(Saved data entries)
********

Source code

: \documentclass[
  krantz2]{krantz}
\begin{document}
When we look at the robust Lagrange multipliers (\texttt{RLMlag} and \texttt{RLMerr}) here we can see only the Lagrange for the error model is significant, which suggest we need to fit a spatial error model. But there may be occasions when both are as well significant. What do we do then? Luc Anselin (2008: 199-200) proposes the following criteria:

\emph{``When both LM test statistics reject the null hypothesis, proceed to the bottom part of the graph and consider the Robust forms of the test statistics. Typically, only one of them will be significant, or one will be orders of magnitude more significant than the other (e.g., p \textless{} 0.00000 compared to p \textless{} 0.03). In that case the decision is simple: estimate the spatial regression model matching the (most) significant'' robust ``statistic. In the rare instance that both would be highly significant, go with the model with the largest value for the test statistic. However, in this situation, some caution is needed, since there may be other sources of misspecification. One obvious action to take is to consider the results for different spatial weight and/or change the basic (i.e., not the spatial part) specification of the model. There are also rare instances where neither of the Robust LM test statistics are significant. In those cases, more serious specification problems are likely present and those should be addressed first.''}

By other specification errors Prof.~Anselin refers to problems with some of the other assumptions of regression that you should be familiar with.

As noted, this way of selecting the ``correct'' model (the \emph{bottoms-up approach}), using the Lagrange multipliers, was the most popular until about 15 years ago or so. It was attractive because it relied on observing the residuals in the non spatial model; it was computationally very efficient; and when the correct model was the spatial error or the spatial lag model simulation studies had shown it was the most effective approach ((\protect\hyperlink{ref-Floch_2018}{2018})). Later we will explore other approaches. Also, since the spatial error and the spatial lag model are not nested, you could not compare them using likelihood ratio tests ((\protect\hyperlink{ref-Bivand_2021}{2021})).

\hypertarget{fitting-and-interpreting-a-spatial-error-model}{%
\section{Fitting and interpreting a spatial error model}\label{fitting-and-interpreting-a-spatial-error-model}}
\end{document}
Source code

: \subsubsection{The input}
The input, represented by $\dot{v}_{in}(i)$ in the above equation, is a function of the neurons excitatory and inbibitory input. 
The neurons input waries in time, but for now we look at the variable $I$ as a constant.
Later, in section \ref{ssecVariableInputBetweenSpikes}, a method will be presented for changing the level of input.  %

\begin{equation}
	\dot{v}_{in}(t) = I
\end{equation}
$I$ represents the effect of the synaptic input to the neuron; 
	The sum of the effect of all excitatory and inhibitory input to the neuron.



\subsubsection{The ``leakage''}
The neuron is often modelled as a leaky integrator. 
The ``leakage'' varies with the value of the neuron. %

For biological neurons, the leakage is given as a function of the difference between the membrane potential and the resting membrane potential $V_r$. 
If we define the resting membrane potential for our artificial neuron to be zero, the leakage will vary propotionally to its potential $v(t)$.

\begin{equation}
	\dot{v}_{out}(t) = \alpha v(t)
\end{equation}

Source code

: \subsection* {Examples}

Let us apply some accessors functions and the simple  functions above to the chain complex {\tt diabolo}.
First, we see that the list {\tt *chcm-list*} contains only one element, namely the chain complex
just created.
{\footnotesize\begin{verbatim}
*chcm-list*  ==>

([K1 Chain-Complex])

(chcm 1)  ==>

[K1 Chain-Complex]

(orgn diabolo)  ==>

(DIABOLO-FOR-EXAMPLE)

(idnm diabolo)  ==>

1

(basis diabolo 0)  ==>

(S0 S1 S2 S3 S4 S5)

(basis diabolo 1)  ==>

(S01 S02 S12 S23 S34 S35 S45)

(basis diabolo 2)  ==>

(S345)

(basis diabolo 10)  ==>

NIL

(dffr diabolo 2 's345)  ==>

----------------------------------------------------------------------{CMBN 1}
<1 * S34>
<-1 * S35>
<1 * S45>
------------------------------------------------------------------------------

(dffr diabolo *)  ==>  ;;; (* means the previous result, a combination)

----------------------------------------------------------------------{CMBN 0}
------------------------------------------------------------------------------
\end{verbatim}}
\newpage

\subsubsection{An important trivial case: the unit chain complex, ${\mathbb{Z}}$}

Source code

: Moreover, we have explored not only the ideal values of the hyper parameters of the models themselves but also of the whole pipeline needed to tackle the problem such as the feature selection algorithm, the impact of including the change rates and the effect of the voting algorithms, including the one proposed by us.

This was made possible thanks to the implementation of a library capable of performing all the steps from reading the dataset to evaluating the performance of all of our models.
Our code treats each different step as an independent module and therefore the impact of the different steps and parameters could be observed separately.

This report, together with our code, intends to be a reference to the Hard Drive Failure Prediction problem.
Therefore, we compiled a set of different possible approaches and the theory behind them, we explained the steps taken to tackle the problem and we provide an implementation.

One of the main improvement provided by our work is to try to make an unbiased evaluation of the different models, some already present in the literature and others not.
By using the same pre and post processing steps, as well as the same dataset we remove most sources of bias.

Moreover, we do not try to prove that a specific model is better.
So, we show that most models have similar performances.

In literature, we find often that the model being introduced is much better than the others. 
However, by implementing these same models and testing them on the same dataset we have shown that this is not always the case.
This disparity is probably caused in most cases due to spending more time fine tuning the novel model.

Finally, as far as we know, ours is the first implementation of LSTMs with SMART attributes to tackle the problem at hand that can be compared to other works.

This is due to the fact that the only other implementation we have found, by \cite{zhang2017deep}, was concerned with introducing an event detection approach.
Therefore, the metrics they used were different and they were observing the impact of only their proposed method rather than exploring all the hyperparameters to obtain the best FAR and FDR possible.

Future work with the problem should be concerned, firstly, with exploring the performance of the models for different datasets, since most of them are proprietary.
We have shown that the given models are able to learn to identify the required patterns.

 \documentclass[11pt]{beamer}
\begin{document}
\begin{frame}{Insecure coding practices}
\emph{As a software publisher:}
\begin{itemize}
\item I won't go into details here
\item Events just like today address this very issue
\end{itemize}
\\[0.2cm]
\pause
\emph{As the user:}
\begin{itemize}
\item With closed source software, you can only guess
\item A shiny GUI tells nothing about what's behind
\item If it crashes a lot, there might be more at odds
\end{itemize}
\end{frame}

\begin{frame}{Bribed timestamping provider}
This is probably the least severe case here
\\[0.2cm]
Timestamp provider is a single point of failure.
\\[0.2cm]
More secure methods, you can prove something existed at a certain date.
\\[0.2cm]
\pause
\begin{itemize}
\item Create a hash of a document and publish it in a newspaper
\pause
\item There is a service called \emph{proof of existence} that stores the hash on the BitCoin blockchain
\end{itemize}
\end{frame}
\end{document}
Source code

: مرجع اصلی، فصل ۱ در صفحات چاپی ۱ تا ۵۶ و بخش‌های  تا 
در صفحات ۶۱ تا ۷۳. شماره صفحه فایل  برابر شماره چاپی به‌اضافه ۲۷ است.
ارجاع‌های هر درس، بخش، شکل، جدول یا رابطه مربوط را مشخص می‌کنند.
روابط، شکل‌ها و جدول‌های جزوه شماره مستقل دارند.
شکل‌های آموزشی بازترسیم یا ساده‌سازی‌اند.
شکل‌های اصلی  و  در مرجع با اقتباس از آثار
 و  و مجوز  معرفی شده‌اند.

********

Find the lines above that contain the word "شماره" and copy each one.

در صفحات ۶۱ تا ۷۳. شماره صفحه فایل  برابر شماره چاپی به‌اضافه ۲۷ است.
روابط، شکل‌ها و جدول‌های جزوه شماره مستقل دارند.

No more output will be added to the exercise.